Votes For   Votes Against   Abstentions
2,238,772   73,473   131

 

Proposal No. 5. Stockholders approved an amendment to the Company’s Second Amended and Restated Certificate of Incorporation to increase the number of authorized shares of Common Stock of the Company from 250,000,000 to 500,000,000 shares. The voting results were as follows:

 

Votes For   Votes Against   Abstentions
2,233,957   77,247   1,172

 

Proposal No. 6. Stockholders approved (A) the redomestication of the Company from the State of Delaware to the Cayman Islands by conversion under Delaware law and (B)(i) the redomestication of the Company from the State of Delaware to the Cayman Islands by a transfer by way of continuation under the laws of the Cayman Islands and (ii) the adoption of the memorandum and articles of association of the Company, substantially in the form attached as Annex E to the Company’s Proxy Statement (the “Articles”).

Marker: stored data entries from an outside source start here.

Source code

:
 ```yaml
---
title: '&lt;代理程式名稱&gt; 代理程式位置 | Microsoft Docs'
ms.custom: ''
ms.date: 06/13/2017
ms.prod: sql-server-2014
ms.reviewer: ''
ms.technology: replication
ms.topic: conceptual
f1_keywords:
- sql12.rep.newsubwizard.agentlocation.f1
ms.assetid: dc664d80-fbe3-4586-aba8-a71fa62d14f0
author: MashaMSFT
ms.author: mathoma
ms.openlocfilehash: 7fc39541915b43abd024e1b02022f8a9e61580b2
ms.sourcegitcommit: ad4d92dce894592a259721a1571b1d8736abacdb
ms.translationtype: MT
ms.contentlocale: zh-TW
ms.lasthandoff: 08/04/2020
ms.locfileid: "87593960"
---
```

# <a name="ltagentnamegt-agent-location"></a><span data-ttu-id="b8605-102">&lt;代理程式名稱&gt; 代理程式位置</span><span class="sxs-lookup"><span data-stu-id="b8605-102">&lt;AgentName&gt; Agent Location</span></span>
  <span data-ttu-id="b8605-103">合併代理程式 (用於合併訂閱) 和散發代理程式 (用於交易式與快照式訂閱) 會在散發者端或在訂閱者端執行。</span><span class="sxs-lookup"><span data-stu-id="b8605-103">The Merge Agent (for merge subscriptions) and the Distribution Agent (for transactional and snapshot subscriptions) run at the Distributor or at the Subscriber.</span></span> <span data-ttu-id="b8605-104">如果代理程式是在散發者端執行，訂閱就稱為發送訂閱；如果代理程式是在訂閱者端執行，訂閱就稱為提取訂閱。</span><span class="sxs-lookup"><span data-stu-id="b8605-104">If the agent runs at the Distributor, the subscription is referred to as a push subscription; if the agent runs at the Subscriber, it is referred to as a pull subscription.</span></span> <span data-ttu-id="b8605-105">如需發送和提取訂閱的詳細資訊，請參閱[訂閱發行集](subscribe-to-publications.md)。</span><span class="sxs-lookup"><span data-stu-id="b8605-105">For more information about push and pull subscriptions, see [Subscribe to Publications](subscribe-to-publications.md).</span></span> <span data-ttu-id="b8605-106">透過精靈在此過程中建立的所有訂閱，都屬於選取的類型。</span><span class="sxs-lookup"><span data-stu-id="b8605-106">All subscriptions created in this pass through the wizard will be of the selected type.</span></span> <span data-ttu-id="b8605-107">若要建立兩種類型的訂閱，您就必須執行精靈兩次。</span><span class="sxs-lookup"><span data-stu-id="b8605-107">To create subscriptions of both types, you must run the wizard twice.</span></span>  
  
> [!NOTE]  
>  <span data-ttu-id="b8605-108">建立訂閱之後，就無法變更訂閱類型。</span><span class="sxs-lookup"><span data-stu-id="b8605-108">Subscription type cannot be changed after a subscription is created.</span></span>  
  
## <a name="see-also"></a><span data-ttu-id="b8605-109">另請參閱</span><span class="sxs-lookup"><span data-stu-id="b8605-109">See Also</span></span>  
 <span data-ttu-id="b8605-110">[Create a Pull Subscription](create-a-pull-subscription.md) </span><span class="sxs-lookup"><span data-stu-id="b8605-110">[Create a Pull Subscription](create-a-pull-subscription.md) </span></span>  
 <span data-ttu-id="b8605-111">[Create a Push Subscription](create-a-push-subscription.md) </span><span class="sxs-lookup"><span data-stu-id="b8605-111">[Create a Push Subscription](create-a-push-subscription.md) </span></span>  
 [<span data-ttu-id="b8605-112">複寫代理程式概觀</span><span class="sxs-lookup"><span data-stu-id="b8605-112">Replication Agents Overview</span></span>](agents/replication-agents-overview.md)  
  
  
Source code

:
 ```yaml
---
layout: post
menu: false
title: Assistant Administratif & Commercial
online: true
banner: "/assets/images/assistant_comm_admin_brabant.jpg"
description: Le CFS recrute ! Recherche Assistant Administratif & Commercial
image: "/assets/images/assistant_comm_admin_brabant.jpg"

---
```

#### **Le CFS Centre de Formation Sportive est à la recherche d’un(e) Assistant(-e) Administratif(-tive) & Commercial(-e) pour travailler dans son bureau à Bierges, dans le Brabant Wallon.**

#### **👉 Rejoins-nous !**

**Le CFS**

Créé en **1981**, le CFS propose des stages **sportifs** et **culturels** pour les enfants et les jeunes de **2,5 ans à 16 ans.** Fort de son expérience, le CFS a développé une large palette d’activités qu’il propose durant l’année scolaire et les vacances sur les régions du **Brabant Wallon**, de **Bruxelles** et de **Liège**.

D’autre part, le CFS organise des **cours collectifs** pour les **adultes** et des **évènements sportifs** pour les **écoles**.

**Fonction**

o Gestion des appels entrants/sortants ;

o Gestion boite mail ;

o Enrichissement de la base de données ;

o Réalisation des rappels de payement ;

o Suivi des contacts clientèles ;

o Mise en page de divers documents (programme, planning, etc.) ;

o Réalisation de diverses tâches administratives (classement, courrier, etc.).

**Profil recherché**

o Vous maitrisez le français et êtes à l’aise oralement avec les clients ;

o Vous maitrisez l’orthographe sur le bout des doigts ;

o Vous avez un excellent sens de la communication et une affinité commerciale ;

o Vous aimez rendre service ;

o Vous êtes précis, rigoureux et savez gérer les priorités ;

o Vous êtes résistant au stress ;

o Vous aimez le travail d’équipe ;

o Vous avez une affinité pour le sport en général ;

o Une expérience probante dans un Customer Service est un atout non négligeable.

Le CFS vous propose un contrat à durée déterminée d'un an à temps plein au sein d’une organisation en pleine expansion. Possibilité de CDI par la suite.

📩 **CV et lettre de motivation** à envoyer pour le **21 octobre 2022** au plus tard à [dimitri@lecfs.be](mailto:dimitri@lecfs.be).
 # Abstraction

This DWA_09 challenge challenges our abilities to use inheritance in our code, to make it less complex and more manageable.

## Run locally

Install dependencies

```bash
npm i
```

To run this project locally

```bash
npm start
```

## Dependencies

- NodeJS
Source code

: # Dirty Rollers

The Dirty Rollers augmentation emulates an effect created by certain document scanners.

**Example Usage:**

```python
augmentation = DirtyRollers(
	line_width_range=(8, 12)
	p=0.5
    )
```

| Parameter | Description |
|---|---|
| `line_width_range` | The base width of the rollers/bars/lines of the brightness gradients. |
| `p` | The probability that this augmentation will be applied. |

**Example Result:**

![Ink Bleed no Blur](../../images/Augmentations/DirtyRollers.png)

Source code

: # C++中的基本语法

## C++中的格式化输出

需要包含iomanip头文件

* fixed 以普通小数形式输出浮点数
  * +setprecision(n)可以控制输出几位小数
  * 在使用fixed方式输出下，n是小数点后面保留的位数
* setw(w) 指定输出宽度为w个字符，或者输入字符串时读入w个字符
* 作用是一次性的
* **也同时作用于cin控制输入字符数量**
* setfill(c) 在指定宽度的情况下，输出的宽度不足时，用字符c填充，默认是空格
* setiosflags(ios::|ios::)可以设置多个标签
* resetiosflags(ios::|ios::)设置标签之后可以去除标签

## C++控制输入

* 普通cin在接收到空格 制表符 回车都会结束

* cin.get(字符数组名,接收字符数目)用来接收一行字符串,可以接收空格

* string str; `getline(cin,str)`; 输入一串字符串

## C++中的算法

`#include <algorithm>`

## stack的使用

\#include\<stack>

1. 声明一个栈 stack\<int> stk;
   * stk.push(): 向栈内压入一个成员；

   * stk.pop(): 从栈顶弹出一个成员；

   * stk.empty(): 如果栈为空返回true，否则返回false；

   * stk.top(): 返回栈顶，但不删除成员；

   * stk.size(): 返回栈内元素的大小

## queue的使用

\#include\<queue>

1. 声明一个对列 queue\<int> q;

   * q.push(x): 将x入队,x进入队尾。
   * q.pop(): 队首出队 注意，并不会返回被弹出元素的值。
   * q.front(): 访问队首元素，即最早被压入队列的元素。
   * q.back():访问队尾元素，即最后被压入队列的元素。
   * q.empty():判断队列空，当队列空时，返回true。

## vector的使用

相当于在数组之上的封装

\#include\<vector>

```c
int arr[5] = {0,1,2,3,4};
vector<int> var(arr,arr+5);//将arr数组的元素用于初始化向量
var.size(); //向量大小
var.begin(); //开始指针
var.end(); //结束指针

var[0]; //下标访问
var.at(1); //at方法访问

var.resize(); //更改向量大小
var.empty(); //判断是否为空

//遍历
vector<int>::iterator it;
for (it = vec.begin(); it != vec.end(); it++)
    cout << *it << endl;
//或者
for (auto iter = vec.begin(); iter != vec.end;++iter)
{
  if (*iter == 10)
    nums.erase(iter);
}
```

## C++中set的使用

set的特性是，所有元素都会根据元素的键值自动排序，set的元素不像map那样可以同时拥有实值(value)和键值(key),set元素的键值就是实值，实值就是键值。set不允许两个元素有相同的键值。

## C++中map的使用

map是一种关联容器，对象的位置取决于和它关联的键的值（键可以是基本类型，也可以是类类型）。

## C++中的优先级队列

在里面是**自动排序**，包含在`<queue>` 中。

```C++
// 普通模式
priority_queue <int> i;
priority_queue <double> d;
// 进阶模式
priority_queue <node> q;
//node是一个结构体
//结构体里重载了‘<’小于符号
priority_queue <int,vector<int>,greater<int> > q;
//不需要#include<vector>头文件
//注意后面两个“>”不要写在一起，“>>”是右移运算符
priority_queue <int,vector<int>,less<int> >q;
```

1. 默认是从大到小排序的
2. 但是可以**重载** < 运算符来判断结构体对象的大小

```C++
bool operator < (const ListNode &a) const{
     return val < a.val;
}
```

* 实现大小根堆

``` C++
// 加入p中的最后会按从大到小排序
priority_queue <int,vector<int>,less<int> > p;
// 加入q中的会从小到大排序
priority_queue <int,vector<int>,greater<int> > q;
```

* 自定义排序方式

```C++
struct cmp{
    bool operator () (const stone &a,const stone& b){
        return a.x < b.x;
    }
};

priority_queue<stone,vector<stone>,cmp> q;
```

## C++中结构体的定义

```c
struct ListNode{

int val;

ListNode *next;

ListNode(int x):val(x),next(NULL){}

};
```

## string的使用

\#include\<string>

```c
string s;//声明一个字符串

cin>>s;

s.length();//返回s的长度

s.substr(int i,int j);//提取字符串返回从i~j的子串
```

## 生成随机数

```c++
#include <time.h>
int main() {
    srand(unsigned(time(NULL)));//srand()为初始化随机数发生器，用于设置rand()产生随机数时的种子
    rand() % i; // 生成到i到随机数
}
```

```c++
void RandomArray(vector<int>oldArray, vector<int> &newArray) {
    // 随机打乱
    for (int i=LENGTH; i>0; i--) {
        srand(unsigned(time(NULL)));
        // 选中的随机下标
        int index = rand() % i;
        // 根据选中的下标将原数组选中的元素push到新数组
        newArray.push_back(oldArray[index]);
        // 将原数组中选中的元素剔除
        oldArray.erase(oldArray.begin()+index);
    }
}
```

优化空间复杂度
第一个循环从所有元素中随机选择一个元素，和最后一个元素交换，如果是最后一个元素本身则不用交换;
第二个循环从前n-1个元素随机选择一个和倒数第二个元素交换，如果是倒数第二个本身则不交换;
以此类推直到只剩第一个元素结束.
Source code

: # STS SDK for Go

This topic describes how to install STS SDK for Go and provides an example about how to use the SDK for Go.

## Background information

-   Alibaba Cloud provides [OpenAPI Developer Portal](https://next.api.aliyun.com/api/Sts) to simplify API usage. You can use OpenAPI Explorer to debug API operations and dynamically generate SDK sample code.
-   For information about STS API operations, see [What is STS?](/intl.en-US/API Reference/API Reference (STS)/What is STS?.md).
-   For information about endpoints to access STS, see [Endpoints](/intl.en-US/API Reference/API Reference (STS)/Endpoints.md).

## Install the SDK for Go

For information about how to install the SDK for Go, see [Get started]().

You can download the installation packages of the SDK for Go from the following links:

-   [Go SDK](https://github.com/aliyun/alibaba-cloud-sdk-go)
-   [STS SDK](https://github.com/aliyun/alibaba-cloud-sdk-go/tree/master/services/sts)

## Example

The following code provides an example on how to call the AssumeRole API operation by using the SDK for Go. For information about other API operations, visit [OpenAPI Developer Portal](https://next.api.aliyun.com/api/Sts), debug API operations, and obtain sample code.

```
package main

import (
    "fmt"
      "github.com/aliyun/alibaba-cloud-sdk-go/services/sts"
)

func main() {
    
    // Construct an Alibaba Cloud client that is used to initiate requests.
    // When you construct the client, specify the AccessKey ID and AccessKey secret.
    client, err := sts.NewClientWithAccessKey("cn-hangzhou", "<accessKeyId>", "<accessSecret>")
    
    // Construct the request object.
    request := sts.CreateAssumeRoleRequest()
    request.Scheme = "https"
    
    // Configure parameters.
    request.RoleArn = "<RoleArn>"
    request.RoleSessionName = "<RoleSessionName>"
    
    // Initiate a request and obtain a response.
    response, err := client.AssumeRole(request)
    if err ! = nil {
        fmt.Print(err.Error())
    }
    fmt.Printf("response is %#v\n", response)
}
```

The voting results were as follows:

 

Votes For   Votes Against   Abstentions
2,217,954   72,557   21,865

 

Proposal No. 7. Stockholders approved the adjournment or postponement of the Special Meeting, if necessary, to continue to solicit votes for Proposals Nos. 1, 2, 3, 4, 5, and 6. The voting results were as follows:

 

Votes For   Votes Against   Abstentions
2,216,210   74,447   21,719

 

 

 

 

SIGNATURES

 

Pursuant to the requirements of the Securities Exchange Act of 1934, the registrant has duly caused this report to be signed on its behalf by the undersigned hereunto duly authorized.

 

Date: March 18, 2026 CDT EQUITY INC.